14 января. Суббота. Утро за книгой Гневушева, работа над которой была прервана приходом Котика, принесшего мне часть Новгородских писцовых книг. У нас обедал Д. Н. Егоров, зашедший со мной повидаться. Никаких особых новостей не сообщал. Вечером опять чтение Пушкина с Миней, а затем продолжение «Засечной черты».

15 января. Воскресенье. Утром, поднявшись довольно рано, сделал большую прогулку по скверу Девичьего поля, наслаждаясь великолепной слегка морозной погодой. С 11 час. почти непрерывно работал до 6-го часу над книгой Гневушева, убеждаясь все более в том, какая это устарелая и плохая книга. В 6 отправился к Богоявленским за Миней. Они заняты всецело разговорами о купленном ими имении.

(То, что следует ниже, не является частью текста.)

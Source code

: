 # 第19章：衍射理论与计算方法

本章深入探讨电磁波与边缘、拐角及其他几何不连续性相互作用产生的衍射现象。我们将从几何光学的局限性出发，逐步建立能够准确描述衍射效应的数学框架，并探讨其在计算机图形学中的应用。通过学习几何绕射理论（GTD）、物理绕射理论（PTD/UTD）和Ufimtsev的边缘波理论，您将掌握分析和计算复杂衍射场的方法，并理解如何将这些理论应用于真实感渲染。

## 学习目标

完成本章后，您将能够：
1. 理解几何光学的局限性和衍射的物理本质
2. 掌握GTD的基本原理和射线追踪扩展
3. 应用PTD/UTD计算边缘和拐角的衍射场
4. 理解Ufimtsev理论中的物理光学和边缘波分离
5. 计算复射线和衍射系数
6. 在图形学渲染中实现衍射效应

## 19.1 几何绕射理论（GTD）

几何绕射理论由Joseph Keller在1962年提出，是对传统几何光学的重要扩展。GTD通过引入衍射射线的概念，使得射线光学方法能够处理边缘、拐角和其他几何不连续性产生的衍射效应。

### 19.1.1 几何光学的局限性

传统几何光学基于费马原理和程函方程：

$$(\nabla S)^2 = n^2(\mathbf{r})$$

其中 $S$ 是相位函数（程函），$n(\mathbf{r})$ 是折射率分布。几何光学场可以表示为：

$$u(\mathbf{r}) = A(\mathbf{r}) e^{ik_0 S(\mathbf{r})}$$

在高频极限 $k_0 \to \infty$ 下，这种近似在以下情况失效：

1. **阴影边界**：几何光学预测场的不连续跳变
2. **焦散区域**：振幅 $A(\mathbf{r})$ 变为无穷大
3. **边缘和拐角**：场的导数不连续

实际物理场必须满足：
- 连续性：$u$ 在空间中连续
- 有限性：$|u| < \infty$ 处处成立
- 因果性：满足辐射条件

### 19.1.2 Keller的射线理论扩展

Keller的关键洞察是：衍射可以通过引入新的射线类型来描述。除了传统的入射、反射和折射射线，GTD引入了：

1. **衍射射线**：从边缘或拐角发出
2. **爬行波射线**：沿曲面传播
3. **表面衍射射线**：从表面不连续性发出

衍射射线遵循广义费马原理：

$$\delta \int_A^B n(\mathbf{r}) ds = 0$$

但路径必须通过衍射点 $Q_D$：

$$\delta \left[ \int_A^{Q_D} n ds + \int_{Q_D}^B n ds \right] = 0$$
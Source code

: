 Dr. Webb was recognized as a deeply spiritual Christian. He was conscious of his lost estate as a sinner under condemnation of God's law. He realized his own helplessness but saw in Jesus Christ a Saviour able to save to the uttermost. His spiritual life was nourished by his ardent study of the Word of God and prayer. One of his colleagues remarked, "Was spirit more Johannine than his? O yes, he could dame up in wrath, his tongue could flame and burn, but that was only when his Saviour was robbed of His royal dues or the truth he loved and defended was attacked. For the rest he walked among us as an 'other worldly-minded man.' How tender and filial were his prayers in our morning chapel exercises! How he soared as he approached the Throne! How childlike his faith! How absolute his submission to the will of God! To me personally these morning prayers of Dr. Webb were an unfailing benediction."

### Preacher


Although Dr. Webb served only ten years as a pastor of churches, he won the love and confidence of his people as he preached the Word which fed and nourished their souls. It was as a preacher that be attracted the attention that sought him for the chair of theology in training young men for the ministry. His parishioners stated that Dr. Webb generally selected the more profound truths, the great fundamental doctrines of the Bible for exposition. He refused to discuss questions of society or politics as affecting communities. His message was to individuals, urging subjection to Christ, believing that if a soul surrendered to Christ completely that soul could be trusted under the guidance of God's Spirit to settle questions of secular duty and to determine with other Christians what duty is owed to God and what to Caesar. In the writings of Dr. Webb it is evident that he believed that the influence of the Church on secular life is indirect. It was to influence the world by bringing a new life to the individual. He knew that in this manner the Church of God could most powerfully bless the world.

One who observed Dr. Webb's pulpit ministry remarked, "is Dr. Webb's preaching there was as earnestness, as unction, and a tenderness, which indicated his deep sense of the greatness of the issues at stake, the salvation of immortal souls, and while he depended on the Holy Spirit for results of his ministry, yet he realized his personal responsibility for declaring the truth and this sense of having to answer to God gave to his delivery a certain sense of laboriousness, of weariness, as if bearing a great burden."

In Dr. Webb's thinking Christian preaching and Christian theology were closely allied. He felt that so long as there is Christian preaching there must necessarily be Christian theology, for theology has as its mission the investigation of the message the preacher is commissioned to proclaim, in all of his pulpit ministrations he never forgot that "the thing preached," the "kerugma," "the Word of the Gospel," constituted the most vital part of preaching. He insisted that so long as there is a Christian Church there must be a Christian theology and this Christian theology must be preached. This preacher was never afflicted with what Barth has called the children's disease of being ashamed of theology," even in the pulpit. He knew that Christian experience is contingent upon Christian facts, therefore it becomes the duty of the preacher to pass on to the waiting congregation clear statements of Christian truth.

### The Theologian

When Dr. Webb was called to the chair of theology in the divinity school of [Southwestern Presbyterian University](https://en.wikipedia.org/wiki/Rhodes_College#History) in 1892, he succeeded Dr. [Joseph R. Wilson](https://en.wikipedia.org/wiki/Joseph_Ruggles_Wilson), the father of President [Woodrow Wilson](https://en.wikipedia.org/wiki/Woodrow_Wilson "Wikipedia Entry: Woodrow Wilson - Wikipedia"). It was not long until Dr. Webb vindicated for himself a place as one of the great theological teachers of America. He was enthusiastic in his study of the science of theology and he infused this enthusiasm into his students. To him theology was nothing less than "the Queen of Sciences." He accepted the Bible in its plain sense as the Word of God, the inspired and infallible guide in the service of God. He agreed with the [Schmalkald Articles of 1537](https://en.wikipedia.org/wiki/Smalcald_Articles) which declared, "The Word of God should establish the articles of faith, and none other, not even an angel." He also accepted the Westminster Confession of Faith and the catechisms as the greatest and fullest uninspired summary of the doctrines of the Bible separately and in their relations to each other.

16 января. Понедельник. Звонил по телефону Феноменов, объявивший, что будет держать следующий экзамен 7 февраля. Вероятно, будет так же слаб, как и в прошлый раз. Лекция на Богословских курсах, которую прочел, т. е. проговорил, кажется, не без живости. Мне очень нравится обстановка: масса света, чистота поразительная, новое удобное здание. В зале, когда я входил, раздавались звуки музыки и пения. На втором часе присутствовал преосв. Дмитрий. Виделся с Матвеем Кузьмичом [Любавским]. После лекции был подан чай с великолепными сливками и с какими-то чистыми, белыми булочками и ватрушками домашнего печения – по нынешним временам это большая редкость. Вообще чистота, порядок и хозяйственность – вот черты Скорбященского монастыря. Так как он совсем на краю города, то поездка туда – вроде загородной прогулки. День был ясный, немного морозный. Из монастыря я сделал путь до дому пешком. Вечер провел вдвоем с Миней. Прочли три главы из «Капитанской дочки», а затем, когда он улегся и в доме настала вожделенная тишина, я погрузился в «Засечную черту». Вторая глава слишком сыровата. Это подготовка для обобщений, но без обобщений.